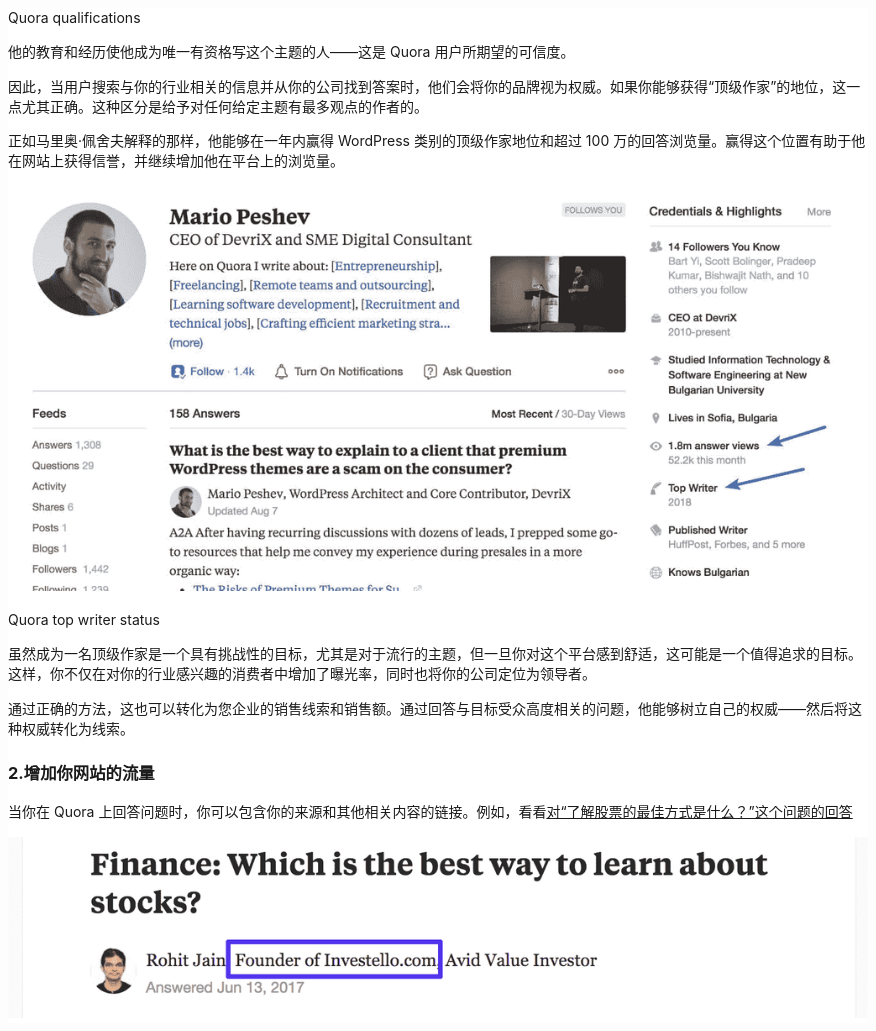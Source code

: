 Quora qualifications



他的教育和经历使他成为唯一有资格写这个主题的人——这是 Quora 用户所期望的可信度。

因此，当用户搜索与你的行业相关的信息并从你的公司找到答案时，他们会将你的品牌视为权威。如果你能够获得“顶级作家”的地位，这一点尤其正确。这种区分是给予对任何给定主题有最多观点的作者的。

正如马里奥·佩舍夫解释的那样，他能够在一年内赢得 WordPress 类别的顶级作家地位和超过 100 万的回答浏览量。赢得这个位置有助于他在网站上获得信誉，并继续增加他在平台上的浏览量。

![Quora top writer status](img/4eda3180b4a57e40200bb37af4172004.png)

Quora top writer status



虽然成为一名顶级作家是一个具有挑战性的目标，尤其是对于流行的主题，但一旦你对这个平台感到舒适，这可能是一个值得追求的目标。这样，你不仅在对你的行业感兴趣的消费者中增加了曝光率，同时也将你的公司定位为领导者。

通过正确的方法，这也可以转化为您企业的销售线索和销售额。通过回答与目标受众高度相关的问题，他能够树立自己的权威——然后将这种权威转化为线索。

### 2.增加你网站的流量

当你在 Quora 上回答问题时，你可以包含你的来源和其他相关内容的链接。例如，看看[对“了解股票的最佳方式是什么？”这个问题的回答](https://www.quora.com/Finance-Which-is-the-best-way-to-learn-about-stocks/answer/Rohit-Jain-47?share=c400d8b4&srid=24k5)

![Quora profile](img/eb0c97d72922c67ef3220640b39b8a27.png)
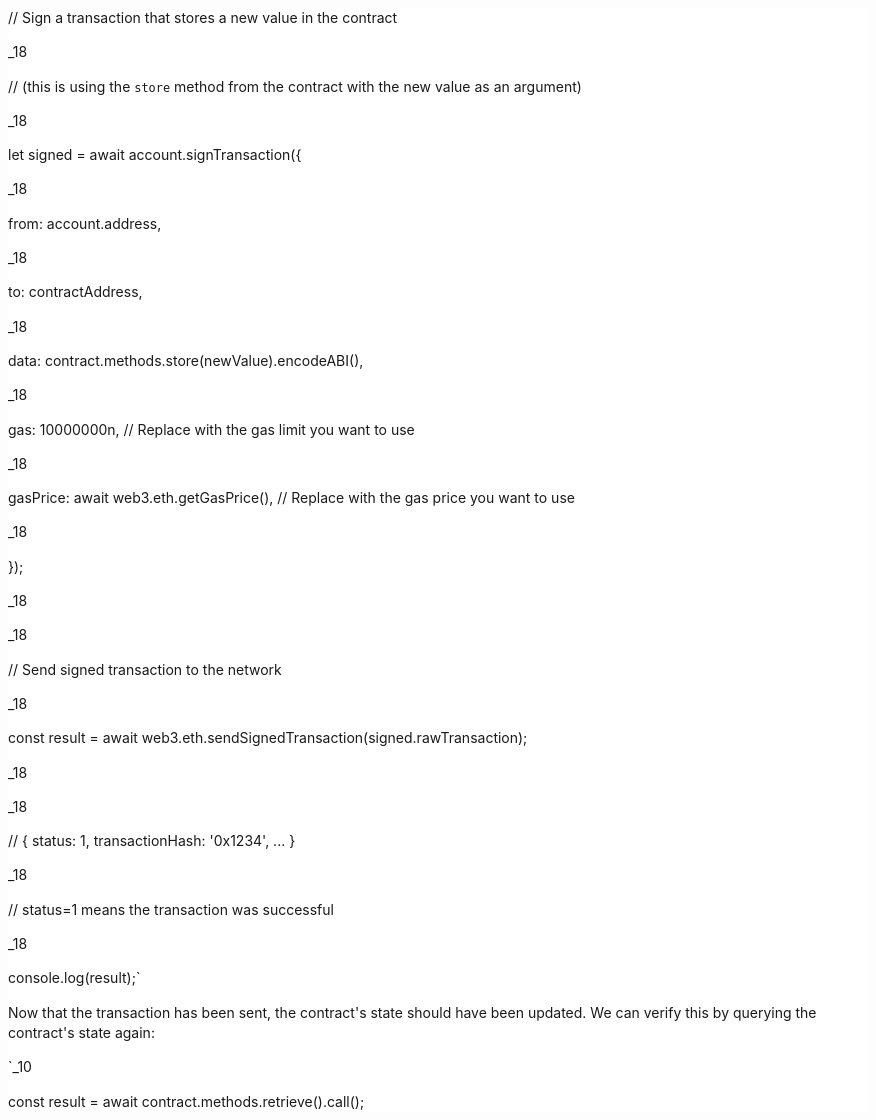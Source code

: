 // Sign a transaction that stores a new value in the contract

_18

// (this is using the `store` method from the contract with the new value as an argument)

_18

let signed = await account.signTransaction({

_18

from: account.address,

_18

to: contractAddress,

_18

data: contract.methods.store(newValue).encodeABI(),

_18

gas: 10000000n, // Replace with the gas limit you want to use

_18

gasPrice: await web3.eth.getGasPrice(), // Replace with the gas price you want to use

_18

});

_18

_18

// Send signed transaction to the network

_18

const result = await web3.eth.sendSignedTransaction(signed.rawTransaction);

_18

_18

// { status: 1, transactionHash: '0x1234', ... }

_18

// status=1 means the transaction was successful

_18

console.log(result);`

Now that the transaction has been sent, the contract's state should have been updated. We can verify this by querying the contract's state again:

`_10

const result = await contract.methods.retrieve().call();

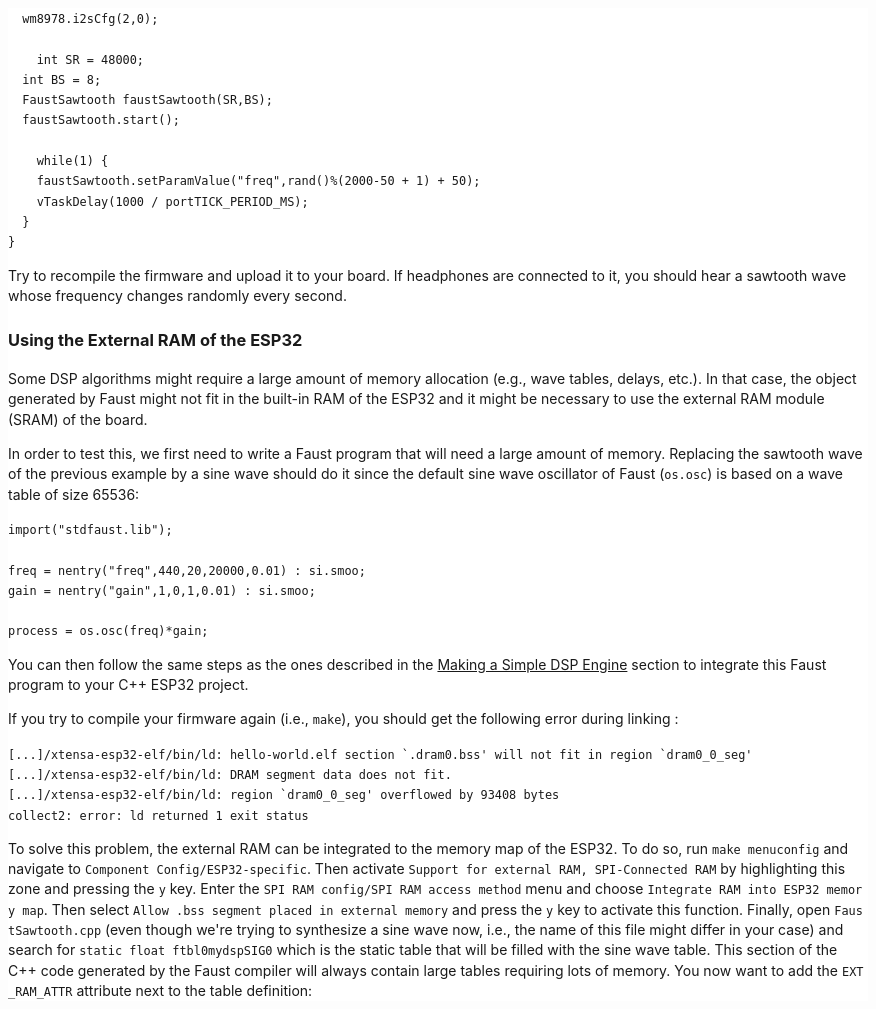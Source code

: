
 ```
  wm8978.i2sCfg(2,0);
	
	int SR = 48000;
  int BS = 8;
  FaustSawtooth faustSawtooth(SR,BS);  
  faustSawtooth.start();
	
	while(1) {
    faustSawtooth.setParamValue("freq",rand()%(2000-50 + 1) + 50);
    vTaskDelay(1000 / portTICK_PERIOD_MS);
  }
}
```

Try to recompile the firmware and upload it to your board. If headphones are connected to it, you should hear a sawtooth wave whose frequency changes randomly every second.

### Using the External RAM of the ESP32

Some DSP algorithms might require a large amount of memory allocation (e.g., wave tables, delays, etc.). In that case, the object generated by Faust might not fit in the built-in RAM of the ESP32 and it might be necessary to use the external RAM module (SRAM) of the board.

In order to test this, we first need to write a Faust program that will need a large amount of memory. Replacing the sawtooth wave of the previous example by a sine wave should do it since the default sine wave oscillator of Faust (`os.osc`) is based on a wave table of size 65536:

```
import("stdfaust.lib");

freq = nentry("freq",440,20,20000,0.01) : si.smoo;
gain = nentry("gain",1,0,1,0.01) : si.smoo;

process = os.osc(freq)*gain;
```

You can then follow the same steps as the ones described in the [Making a Simple DSP Engine](#making-a-simple-dsp-engine) section to integrate this Faust program to your C++ ESP32 project.

If you try to compile your firmware again (i.e., `make`), you should get the following error during linking :

```
[...]/xtensa-esp32-elf/bin/ld: hello-world.elf section `.dram0.bss' will not fit in region `dram0_0_seg'
[...]/xtensa-esp32-elf/bin/ld: DRAM segment data does not fit.
[...]/xtensa-esp32-elf/bin/ld: region `dram0_0_seg' overflowed by 93408 bytes
collect2: error: ld returned 1 exit status
```

To solve this problem, the external RAM can be integrated to the memory map of the ESP32. To do so, run `make menuconfig` and navigate to `Component Config/ESP32-specific`. Then activate `Support for external RAM, SPI-Connected RAM` by highlighting this zone and pressing the `y` key. Enter the `SPI RAM config/SPI RAM access method` menu and choose `Integrate RAM into ESP32 memory map`. Then select `Allow .bss segment placed in external memory` and press the `y` key to activate this function. Finally, open `FaustSawtooth.cpp` (even though we're trying to synthesize a sine wave now, i.e., the name of this file might differ in your case) and search for `static float ftbl0mydspSIG0` which is the static table that will be filled with the sine wave table. This section of the C++ code generated by the Faust compiler will always contain large tables requiring lots of memory. You now want to add the `EXT_RAM_ATTR` attribute next to the table definition:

Exercise goal: Please print all the lines above exactly as given and leave out every picture.

Response to the exercise:
Source code

: Quora qualifications



他的教育和经历使他成为唯一有资格写这个主题的人——这是 Quora 用户所期望的可信度。

因此，当用户搜索与你的行业相关的信息并从你的公司找到答案时，他们会将你的品牌视为权威。如果你能够获得“顶级作家”的地位，这一点尤其正确。这种区分是给予对任何给定主题有最多观点的作者的。

正如马里奥·佩舍夫解释的那样，他能够在一年内赢得 WordPress 类别的顶级作家地位和超过 100 万的回答浏览量。赢得这个位置有助于他在网站上获得信誉，并继续增加他在平台上的浏览量。

![Quora top writer status](img/4eda3180b4a57e40200bb37af4172004.png)

Quora top writer status



虽然成为一名顶级作家是一个具有挑战性的目标，尤其是对于流行的主题，但一旦你对这个平台感到舒适，这可能是一个值得追求的目标。这样，你不仅在对你的行业感兴趣的消费者中增加了曝光率，同时也将你的公司定位为领导者。

通过正确的方法，这也可以转化为您企业的销售线索和销售额。通过回答与目标受众高度相关的问题，他能够树立自己的权威——然后将这种权威转化为线索。

### 2.增加你网站的流量

当你在 Quora 上回答问题时，你可以包含你的来源和其他相关内容的链接。例如，看看[对“了解股票的最佳方式是什么？”这个问题的回答](https://www.quora.com/Finance-Which-is-the-best-way-to-learn-about-stocks/answer/Rohit-Jain-47?share=c400d8b4&srid=24k5)

![Quora profile](img/eb0c97d72922c67ef3220640b39b8a27.png)
Source code

: // Sign a transaction that stores a new value in the contract

_18

// (this is using the `store` method from the contract with the new value as an argument)

_18

let signed = await account.signTransaction({

_18

from: account.address,

_18

to: contractAddress,

_18

data: contract.methods.store(newValue).encodeABI(),

_18

gas: 10000000n, // Replace with the gas limit you want to use

_18

gasPrice: await web3.eth.getGasPrice(), // Replace with the gas price you want to use

_18

});

_18

_18

// Send signed transaction to the network

_18

const result = await web3.eth.sendSignedTransaction(signed.rawTransaction);

_18

_18

// { status: 1, transactionHash: '0x1234', ... }

_18

// status=1 means the transaction was successful

_18

console.log(result);`

Now that the transaction has been sent, the contract's state should have been updated. We can verify this by querying the contract's state again:

`_10

const result = await contract.methods.retrieve().call();

Source code

:
 ```
  wm8978.i2sCfg(2,0);
	
	int SR = 48000;
  int BS = 8;
  FaustSawtooth faustSawtooth(SR,BS);  
  faustSawtooth.start();
	
	while(1) {
    faustSawtooth.setParamValue("freq",rand()%(2000-50 + 1) + 50);
    vTaskDelay(1000 / portTICK_PERIOD_MS);
  }
}
```

Try to recompile the firmware and upload it to your board. If headphones are connected to it, you should hear a sawtooth wave whose frequency changes randomly every second.

### Using the External RAM of the ESP32

Some DSP algorithms might require a large amount of memory allocation (e.g., wave tables, delays, etc.). In that case, the object generated by Faust might not fit in the built-in RAM of the ESP32 and it might be necessary to use the external RAM module (SRAM) of the board.

In order to test this, we first need to write a Faust program that will need a large amount of memory. Replacing the sawtooth wave of the previous example by a sine wave should do it since the default sine wave oscillator of Faust (`os.osc`) is based on a wave table of size 65536:

```
import("stdfaust.lib");

freq = nentry("freq",440,20,20000,0.01) : si.smoo;
gain = nentry("gain",1,0,1,0.01) : si.smoo;

process = os.osc(freq)*gain;
```

You can then follow the same steps as the ones described in the [Making a Simple DSP Engine](#making-a-simple-dsp-engine) section to integrate this Faust program to your C++ ESP32 project.

If you try to compile your firmware again (i.e., `make`), you should get the following error during linking :

```
[...]/xtensa-esp32-elf/bin/ld: hello-world.elf section `.dram0.bss' will not fit in region `dram0_0_seg'
[...]/xtensa-esp32-elf/bin/ld: DRAM segment data does not fit.
[...]/xtensa-esp32-elf/bin/ld: region `dram0_0_seg' overflowed by 93408 bytes
collect2: error: ld returned 1 exit status
```

To solve this problem, the external RAM can be integrated to the memory map of the ESP32. To do so, run `make menuconfig` and navigate to `Component Config/ESP32-specific`. Then activate `Support for external RAM, SPI-Connected RAM` by highlighting this zone and pressing the `y` key. Enter the `SPI RAM config/SPI RAM access method` menu and choose `Integrate RAM into ESP32 memory map`. Then select `Allow .bss segment placed in external memory` and press the `y` key to activate this function. Finally, open `FaustSawtooth.cpp` (even though we're trying to synthesize a sine wave now, i.e., the name of this file might differ in your case) and search for `static float ftbl0mydspSIG0` which is the static table that will be filled with the sine wave table. This section of the C++ code generated by the Faust compiler will always contain large tables requiring lots of memory. You now want to add the `EXT_RAM_ATTR` attribute next to the table definition:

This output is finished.